Thursday, May 17, 2007

As profissões impossíveis (3)

Tirei a manhã da quinta para reler "A Instituição Imaginária da Sociedade" (1975), de Cornelius Castoriadis, que é minha outra inspiração para pensar sobre esse tema das profissões impossíveis. Não vou contar sobre o livro, a história seria muito longa. Vou direto ao ponto no qual Castoriadis reclama da forma pouca e estreita que a tradição filosófica tem pensado a noção de "fazer" e seus correlatos. Ao longo do livro ele faz várias reflexões sobre o tema. Indico aqui as mais contundentes, a meu ver. Em primeiro lugar, ele sugere uma forma de situar o fazer humano em uma espécie de grade, na qual os extremos são, de um lado, a ação reflexa (não dependente de nenhum saber) e, de outro, a técnica (materializada em objetos, por exemplo), que supõe uma certa exausitividade do saber. Veja:

“O mundo histórico é o mundo do fazer humano.

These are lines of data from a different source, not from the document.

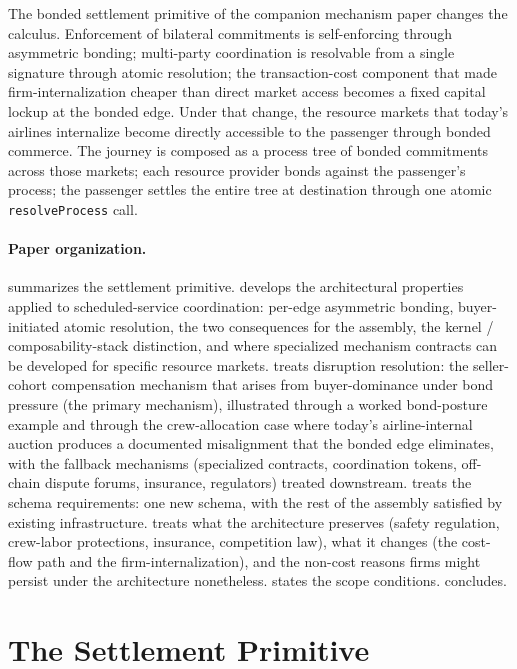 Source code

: \documentclass[11pt,a4paper]{article}
\theoremstyle{definition}
\theoremstyle{remark}
\begin{document}
The bonded settlement primitive of the companion mechanism paper
changes the calculus. Enforcement of bilateral commitments is
self-enforcing through asymmetric bonding; multi-party
coordination is resolvable from a single signature through atomic
resolution; the transaction-cost component that made
firm-internalization cheaper than direct market access becomes a
fixed capital lockup at the bonded edge. Under that change, the
resource markets that today's airlines internalize become
directly accessible to the passenger through bonded commerce. The
journey is composed as a process tree of bonded commitments
across those markets; each resource provider bonds against the
passenger's process; the passenger settles the entire tree at
destination through one atomic \texttt{resolveProcess} call.

\paragraph{Paper organization.}
 summarizes the settlement primitive.
 develops the architectural properties applied
to scheduled-service coordination: per-edge asymmetric bonding,
buyer-initiated atomic resolution, the two consequences for the
assembly, the kernel / composability-stack distinction, and where
specialized mechanism contracts can be developed for specific
resource markets.  treats disruption
resolution: the seller-cohort compensation mechanism that arises
from buyer-dominance under bond pressure (the primary mechanism),
illustrated through a worked bond-posture example and through the
crew-allocation case where today's airline-internal auction
produces a documented misalignment that the bonded edge
eliminates, with the fallback mechanisms (specialized contracts,
coordination tokens, off-chain dispute forums, insurance,
regulators) treated downstream.  treats the
schema requirements: one new schema, with the rest of the
assembly satisfied by existing infrastructure.
 treats what the architecture preserves
(safety regulation, crew-labor protections, insurance,
competition law), what it changes (the cost-flow path and the
firm-internalization), and the non-cost reasons firms might
persist under the architecture nonetheless.
 states the scope conditions.
 concludes.

\section{The Settlement Primitive}
\label{sec:primitive}
\end{document}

Esse fazer está sempre em relação com o saber, mas esta relação precisa ser elucidada. Para esta elucidação vamos apoiar-nos sobre dois exemplos extremos, dois casos limites: a “atividade reflexa” e a “técnica”. Podemos considerar uma atividade humana “puramente reflexa”, absolutamente não consciente. Tal atividade não teria, por definição, nenhuma ligação com um saber qualquer. Mas também é claro que não pertence ao domínio da historia. Podemos, no extremo oposto, considerar uma atividade “puramente racional”. Essa se apoiaria sobre um saber exaustivo ou praticamente exaustivo de seu domínio; entendemos por praticamente exaustivo que toda questão pertinente para a pratica e podendo emergir nesse domínio seria resolúvel. Em função desse saber e em conclusão dos raciocínios que permite, a ação se limitaria a colocar na realidade os meios dos fins que visa, a estabelecer as causas que levariam aos resultados desejados. Um tal tipo de atividade está aproximativamente realizado na historia, é a técnica." (p. 91)

Entre esses dois extremos - a atividade reflexa e a técnica - é que se passa o principal do teatro humano. Segue o texto de Castoriadis:

"Ora, o essencial das atividades humanas não pode ser captado nem como reflexo nem como técnica. Nenhum fazer humano é não consciente; mas nenhum poderia continuar nem por um segundo, se estabelecêssemos a exigência de um saber exaustivo prévio, de uma total elucidação de seu objeto e de seu modo de operar. Isso é evidente para a totalidade das atividades ‘triviais’ que compõem a vida quotidiana, individual ou coletiva. Mas isso é também assim para as atividades mais ‘elevadas’, as mais plenas de conseqüência, aquelas que envolvem diretamente a vida de outros bem como as que visam as criações mais universais e mais duráveis." (p. 91)

Ele oferece dois exemplos que não por acaso correspondem a duas das profissões 'impossíveis' de Freud. Não preciso lembrar que a outra profissão impossível de Freud termina por ser o tema de toda a primeira parte do livro, dedicada ao exame do fracasso dos projetos revolucionários que invocavam o marxismo como teoria exaustiva da sociedade e seu governo. Vejamos os exemplos:

"Educar uma criança (quer como pai ou como pedagogo), pode ser feito com uma consciência e uma lucidez mais ou menos grandes, mas é por definição impossível que isso possa ser feito a partir de uma elucidação total do ser da criança e da relação pedagógica. (...) O essencial do tratamento, assim como o essencial da educação, corresponde à própria relação que se irá estabelecer entre o paciente e o médico, ou entre a criança e o adulto, e à evolução desta relação, que depende do que um e outro farão. Nem ao pedagogo, nem ao médico pede-se uma teoria completa de sua atividade, que aliás eles seriam incapazes de fornecer. Não diremos por isso que se trate de atividades cegas, que educar uma criança ou tratar um doente seja jogar na roleta. Mas as exigências com as quais nos confronta o fazer são de outra ordem." (92)

O nome desse lugar? Chame como quiser, desde que entenda o ponto. Castoriadis chama isso de "praxis"; poderia chamar simplesmente de "ação humana". Veja a caraterizacão que ele faz:

"Chamamos de práxis este fazer no qual o outro ou os outros são visados como seres autônomos e considerados como o agente essencial do desenvolvimento de sua própria autonomia. A verdadeira política, a verdadeira pedagogia, a verdadeira medicina, na medida em que algum dia existiram, pertencem à práxis."

Eis aqui, agora nomeadas, as "profissões 'impossíveis'", apresentadas com a seriedade que se pode esperar de um grande pensador. É isso, ter ou não a consciência e a lucidez possível. Ou então, abobrinhas sobre o impossível, chocolate pela notícia.